• PROBLEM: Starting at the line that contains "1. Make ready" and ending at the line that contains "1. Impiattare e buon appetito!", the lines below are to be given again exactly, with nothing added.

+++

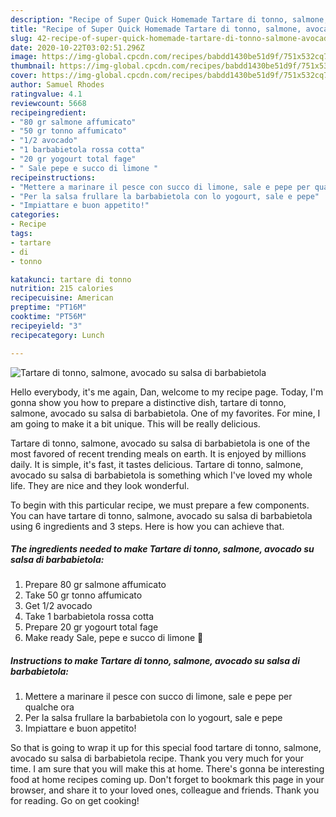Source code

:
 ```yaml
---
description: "Recipe of Super Quick Homemade Tartare di tonno, salmone, avocado su salsa di barbabietola"
title: "Recipe of Super Quick Homemade Tartare di tonno, salmone, avocado su salsa di barbabietola"
slug: 42-recipe-of-super-quick-homemade-tartare-di-tonno-salmone-avocado-su-salsa-di-barbabietola
date: 2020-10-22T03:02:51.296Z
image: https://img-global.cpcdn.com/recipes/babdd1430be51d9f/751x532cq70/tartare-di-tonno-salmone-avocado-su-salsa-di-barbabietola-recipe-main-photo.jpg
thumbnail: https://img-global.cpcdn.com/recipes/babdd1430be51d9f/751x532cq70/tartare-di-tonno-salmone-avocado-su-salsa-di-barbabietola-recipe-main-photo.jpg
cover: https://img-global.cpcdn.com/recipes/babdd1430be51d9f/751x532cq70/tartare-di-tonno-salmone-avocado-su-salsa-di-barbabietola-recipe-main-photo.jpg
author: Samuel Rhodes
ratingvalue: 4.1
reviewcount: 5668
recipeingredient:
- "80 gr salmone affumicato"
- "50 gr tonno affumicato"
- "1/2 avocado"
- "1 barbabietola rossa cotta"
- "20 gr yogourt total fage"
- " Sale pepe e succo di limone "
recipeinstructions:
- "Mettere a marinare il pesce con succo di limone, sale e pepe per qualche ora"
- "Per la salsa frullare la barbabietola con lo yogourt, sale e pepe"
- "Impiattare e buon appetito!"
categories:
- Recipe
tags:
- tartare
- di
- tonno

katakunci: tartare di tonno 
nutrition: 215 calories
recipecuisine: American
preptime: "PT16M"
cooktime: "PT56M"
recipeyield: "3"
recipecategory: Lunch

---
```



![Tartare di tonno, salmone, avocado su salsa di barbabietola](https://img-global.cpcdn.com/recipes/babdd1430be51d9f/751x532cq70/tartare-di-tonno-salmone-avocado-su-salsa-di-barbabietola-recipe-main-photo.jpg)

Hello everybody, it's me again, Dan, welcome to my recipe page. Today, I'm gonna show you how to prepare a distinctive dish, tartare di tonno, salmone, avocado su salsa di barbabietola. One of my favorites. For mine, I am going to make it a bit unique. This will be really delicious.

Tartare di tonno, salmone, avocado su salsa di barbabietola is one of the most favored of recent trending meals on earth. It is enjoyed by millions daily. It is simple, it's fast, it tastes delicious. Tartare di tonno, salmone, avocado su salsa di barbabietola is something which I've loved my whole life. They are nice and they look wonderful.




To begin with this particular recipe, we must prepare a few components. You can have tartare di tonno, salmone, avocado su salsa di barbabietola using 6 ingredients and 3 steps. Here is how you can achieve that.

<!--inarticleads1-->

##### The ingredients needed to make Tartare di tonno, salmone, avocado su salsa di barbabietola:

1. Prepare 80 gr salmone affumicato
1. Take 50 gr tonno affumicato
1. Get 1/2 avocado
1. Take 1 barbabietola rossa cotta
1. Prepare 20 gr yogourt total fage
1. Make ready  Sale, pepe e succo di limone 🍋




<!--inarticleads2-->

##### Instructions to make Tartare di tonno, salmone, avocado su salsa di barbabietola:

1. Mettere a marinare il pesce con succo di limone, sale e pepe per qualche ora
1. Per la salsa frullare la barbabietola con lo yogourt, sale e pepe
1. Impiattare e buon appetito!




So that is going to wrap it up for this special food tartare di tonno, salmone, avocado su salsa di barbabietola recipe. Thank you very much for your time. I am sure that you will make this at home. There's gonna be interesting food at home recipes coming up. Don't forget to bookmark this page in your browser, and share it to your loved ones, colleague and friends. Thank you for reading. Go on get cooking!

+++

• RESPONSE AREA:
1. Make ready  Sale, pepe e succo di limone 🍋




<!--inarticleads2-->

##### Instructions to make Tartare di tonno, salmone, avocado su salsa di barbabietola:

1. Mettere a marinare il pesce con succo di limone, sale e pepe per qualche ora
1. Per la salsa frullare la barbabietola con lo yogourt, sale e pepe
1. Impiattare e buon appetito!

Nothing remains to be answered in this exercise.